[Records excerpted from a collection]
====================

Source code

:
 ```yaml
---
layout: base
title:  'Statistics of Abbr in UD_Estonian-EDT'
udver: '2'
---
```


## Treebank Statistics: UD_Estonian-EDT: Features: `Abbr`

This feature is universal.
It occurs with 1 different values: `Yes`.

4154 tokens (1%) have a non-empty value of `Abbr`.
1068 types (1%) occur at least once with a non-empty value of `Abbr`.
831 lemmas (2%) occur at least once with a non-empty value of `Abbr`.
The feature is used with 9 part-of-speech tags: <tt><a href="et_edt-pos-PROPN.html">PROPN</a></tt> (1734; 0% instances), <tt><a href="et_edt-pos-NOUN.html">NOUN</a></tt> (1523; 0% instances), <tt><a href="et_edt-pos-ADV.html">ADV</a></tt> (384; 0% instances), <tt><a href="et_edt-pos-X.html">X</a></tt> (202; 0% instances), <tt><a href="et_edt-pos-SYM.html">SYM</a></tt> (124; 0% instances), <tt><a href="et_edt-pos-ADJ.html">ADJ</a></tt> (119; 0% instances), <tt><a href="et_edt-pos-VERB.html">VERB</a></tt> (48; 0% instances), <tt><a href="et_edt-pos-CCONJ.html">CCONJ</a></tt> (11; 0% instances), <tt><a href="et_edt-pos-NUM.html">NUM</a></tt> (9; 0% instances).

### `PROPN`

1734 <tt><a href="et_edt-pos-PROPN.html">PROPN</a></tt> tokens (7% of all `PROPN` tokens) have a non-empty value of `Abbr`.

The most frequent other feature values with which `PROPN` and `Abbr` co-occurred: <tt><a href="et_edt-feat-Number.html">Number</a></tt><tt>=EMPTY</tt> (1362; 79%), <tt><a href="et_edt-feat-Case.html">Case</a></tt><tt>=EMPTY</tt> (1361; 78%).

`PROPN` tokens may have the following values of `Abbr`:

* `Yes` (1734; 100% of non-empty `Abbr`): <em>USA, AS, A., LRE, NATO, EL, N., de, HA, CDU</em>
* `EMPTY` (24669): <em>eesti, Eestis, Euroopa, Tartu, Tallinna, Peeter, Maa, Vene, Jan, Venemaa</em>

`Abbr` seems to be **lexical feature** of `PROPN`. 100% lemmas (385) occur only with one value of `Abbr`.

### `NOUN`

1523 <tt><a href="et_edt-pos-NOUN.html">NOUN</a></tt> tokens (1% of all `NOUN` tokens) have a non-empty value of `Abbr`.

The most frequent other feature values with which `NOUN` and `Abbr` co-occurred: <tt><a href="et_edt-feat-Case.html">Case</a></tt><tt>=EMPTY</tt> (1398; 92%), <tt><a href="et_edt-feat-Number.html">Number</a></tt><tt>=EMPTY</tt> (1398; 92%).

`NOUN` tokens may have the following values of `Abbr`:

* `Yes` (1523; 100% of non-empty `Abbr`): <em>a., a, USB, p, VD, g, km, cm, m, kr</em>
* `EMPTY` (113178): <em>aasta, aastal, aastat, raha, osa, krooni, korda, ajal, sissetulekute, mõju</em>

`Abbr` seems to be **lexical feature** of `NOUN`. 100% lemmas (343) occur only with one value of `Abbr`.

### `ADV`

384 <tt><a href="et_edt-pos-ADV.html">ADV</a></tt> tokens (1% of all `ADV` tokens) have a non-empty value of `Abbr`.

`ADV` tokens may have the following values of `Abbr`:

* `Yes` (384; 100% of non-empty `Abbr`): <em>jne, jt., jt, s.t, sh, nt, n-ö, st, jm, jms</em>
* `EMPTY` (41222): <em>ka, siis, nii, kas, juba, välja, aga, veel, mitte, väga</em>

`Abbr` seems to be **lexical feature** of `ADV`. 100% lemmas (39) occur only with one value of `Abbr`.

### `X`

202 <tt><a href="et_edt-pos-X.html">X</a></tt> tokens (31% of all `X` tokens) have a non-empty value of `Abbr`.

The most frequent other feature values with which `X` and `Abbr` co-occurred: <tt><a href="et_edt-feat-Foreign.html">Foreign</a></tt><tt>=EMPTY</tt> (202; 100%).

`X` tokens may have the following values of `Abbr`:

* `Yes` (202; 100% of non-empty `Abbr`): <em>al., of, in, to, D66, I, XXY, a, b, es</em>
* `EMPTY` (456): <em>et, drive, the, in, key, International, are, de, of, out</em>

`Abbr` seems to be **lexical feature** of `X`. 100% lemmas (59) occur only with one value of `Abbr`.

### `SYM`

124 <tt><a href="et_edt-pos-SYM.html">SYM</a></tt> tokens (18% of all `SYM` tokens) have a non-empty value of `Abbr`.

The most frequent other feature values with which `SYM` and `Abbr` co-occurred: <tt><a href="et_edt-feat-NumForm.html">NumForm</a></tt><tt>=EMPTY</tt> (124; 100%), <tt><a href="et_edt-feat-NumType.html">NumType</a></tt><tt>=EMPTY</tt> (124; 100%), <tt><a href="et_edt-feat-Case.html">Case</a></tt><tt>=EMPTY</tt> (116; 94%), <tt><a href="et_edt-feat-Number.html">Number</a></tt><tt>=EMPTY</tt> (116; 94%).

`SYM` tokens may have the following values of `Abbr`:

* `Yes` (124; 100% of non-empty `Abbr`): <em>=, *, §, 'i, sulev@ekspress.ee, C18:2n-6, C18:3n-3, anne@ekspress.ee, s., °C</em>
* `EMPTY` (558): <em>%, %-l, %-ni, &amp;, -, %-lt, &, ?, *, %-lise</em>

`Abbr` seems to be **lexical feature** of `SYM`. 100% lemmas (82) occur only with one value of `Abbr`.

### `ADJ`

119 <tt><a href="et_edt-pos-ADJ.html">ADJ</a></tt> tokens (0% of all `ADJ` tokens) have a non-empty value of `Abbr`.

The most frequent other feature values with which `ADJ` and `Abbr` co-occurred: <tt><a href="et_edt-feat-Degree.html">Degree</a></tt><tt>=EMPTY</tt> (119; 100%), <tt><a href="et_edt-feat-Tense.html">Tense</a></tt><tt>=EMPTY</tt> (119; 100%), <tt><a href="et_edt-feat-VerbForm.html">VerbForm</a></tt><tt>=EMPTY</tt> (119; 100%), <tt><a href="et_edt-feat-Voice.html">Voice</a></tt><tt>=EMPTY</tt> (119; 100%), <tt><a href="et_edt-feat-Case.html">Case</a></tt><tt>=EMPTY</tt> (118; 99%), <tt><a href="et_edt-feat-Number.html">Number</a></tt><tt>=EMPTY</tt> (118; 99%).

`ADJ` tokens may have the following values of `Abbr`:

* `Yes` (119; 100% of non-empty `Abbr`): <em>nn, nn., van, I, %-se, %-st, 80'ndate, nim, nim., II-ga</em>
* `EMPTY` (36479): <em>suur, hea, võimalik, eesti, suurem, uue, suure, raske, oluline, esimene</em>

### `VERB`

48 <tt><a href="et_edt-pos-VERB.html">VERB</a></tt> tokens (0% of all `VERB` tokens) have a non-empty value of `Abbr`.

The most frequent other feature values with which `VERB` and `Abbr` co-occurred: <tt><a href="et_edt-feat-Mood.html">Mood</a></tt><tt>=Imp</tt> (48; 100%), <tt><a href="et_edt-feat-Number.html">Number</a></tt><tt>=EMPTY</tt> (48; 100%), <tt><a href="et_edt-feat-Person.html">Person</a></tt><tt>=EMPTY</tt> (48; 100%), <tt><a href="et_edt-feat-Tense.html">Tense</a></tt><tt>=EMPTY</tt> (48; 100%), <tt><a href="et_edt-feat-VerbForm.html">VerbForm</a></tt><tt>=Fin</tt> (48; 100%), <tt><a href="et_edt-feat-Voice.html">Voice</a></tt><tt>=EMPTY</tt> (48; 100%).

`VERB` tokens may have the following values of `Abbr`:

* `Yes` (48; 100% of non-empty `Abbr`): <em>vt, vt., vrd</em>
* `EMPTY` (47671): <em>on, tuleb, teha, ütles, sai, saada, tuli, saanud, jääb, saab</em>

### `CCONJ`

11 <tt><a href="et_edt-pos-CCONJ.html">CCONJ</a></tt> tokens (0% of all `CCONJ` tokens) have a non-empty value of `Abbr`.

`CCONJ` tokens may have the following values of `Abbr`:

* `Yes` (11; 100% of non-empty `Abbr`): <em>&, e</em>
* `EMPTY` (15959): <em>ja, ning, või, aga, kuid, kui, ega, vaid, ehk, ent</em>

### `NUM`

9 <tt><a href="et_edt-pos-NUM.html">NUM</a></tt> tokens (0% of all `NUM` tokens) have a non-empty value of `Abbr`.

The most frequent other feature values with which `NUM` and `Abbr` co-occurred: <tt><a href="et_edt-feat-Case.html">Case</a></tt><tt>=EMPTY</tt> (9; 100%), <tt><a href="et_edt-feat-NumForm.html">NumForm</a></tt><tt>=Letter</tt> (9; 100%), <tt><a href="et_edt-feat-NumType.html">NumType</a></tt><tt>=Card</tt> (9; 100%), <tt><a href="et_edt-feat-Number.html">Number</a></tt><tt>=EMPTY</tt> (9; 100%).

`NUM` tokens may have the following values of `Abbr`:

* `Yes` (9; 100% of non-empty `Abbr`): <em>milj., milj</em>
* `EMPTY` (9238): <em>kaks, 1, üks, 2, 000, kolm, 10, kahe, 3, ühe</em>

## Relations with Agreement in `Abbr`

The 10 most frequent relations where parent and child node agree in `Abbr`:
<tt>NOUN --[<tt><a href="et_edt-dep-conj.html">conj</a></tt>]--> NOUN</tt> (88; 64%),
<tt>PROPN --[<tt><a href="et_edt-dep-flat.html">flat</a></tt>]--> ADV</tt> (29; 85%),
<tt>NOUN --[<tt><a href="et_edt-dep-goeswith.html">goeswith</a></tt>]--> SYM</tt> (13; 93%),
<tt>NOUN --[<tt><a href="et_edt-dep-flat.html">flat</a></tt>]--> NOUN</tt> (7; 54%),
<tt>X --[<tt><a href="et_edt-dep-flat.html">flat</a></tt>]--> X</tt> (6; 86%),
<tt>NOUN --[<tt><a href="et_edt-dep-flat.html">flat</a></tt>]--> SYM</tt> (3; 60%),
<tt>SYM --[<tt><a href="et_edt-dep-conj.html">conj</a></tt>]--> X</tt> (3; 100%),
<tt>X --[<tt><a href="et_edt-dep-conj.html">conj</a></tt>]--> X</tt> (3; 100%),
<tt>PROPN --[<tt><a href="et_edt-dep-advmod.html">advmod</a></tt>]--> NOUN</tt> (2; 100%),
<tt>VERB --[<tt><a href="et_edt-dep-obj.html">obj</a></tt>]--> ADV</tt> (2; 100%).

====================

WORK TO COMPLETE ▸ Each line holding the word "only" must be copied from the data.

WORKED SOLUTION ▸
`Abbr` seems to be **lexical feature** of `PROPN`. 100% lemmas (385) occur only with one value of `Abbr`.
`Abbr` seems to be **lexical feature** of `NOUN`. 100% lemmas (343) occur only with one value of `Abbr`.
`Abbr` seems to be **lexical feature** of `ADV`. 100% lemmas (39) occur only with one value of `Abbr`.
`Abbr` seems to be **lexical feature** of `X`. 100% lemmas (59) occur only with one value of `Abbr`.
`Abbr` seems to be **lexical feature** of `SYM`. 100% lemmas (82) occur only with one value of `Abbr`.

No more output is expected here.